* _Exercise prompt_
Give only the number of lines below that contain the word "fügen".

* _Extracted records_
____________

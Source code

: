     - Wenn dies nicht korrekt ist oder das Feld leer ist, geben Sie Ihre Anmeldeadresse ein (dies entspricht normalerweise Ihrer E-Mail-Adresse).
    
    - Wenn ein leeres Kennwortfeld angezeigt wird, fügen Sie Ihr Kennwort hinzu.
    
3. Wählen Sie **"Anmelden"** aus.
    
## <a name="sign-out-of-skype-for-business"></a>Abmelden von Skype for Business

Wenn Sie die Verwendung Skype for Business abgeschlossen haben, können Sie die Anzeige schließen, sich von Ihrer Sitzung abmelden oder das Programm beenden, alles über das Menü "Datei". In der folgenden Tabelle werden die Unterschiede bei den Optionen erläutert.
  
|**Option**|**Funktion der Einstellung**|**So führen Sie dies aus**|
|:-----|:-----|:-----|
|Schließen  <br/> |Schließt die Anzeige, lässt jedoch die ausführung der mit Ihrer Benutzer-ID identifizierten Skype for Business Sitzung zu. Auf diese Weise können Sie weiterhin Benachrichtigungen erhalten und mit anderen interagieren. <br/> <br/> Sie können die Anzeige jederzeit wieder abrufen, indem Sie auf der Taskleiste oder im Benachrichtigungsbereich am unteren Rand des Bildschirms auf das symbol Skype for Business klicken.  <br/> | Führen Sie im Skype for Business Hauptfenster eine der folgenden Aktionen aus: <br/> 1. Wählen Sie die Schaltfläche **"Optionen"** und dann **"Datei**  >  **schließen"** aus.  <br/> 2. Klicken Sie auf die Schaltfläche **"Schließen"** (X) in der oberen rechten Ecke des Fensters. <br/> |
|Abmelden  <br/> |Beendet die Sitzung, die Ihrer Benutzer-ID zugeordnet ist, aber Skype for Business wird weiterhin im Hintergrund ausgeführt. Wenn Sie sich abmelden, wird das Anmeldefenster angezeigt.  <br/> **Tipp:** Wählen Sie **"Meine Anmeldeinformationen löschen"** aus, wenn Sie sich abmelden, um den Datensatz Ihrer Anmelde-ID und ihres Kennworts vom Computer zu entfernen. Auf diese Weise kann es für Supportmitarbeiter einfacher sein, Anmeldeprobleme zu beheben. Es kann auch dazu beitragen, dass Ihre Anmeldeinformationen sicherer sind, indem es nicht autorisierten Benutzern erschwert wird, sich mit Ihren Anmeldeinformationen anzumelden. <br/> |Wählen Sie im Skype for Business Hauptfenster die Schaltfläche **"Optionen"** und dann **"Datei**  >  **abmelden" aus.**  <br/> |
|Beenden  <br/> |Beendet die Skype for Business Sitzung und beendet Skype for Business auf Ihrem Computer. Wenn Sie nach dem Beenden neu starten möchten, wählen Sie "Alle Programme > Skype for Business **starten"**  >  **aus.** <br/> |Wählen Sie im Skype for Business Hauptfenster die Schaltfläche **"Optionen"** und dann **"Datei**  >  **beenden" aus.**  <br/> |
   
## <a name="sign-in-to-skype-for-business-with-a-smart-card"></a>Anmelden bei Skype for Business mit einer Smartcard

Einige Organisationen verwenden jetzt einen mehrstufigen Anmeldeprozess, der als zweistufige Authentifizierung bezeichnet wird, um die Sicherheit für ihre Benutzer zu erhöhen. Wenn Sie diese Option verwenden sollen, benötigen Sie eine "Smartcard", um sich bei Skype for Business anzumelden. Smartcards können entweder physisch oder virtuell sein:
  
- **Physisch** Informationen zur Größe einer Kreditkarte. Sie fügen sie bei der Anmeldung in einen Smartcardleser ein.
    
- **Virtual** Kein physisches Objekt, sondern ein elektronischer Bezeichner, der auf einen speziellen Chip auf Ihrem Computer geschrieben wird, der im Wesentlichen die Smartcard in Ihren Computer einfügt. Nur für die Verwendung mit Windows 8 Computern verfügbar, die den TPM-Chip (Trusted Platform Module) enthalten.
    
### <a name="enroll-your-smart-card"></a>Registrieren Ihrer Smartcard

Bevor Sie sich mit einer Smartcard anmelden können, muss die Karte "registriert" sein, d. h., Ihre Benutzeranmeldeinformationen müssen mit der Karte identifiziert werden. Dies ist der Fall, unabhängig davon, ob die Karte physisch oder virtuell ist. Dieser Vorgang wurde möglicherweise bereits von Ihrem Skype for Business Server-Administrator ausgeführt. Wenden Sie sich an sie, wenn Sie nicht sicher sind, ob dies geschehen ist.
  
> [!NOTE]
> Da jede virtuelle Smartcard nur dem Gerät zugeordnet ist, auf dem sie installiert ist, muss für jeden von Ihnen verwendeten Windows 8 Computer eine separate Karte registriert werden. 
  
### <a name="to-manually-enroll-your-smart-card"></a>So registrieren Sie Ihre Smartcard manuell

____________

* _Solution to this task_
2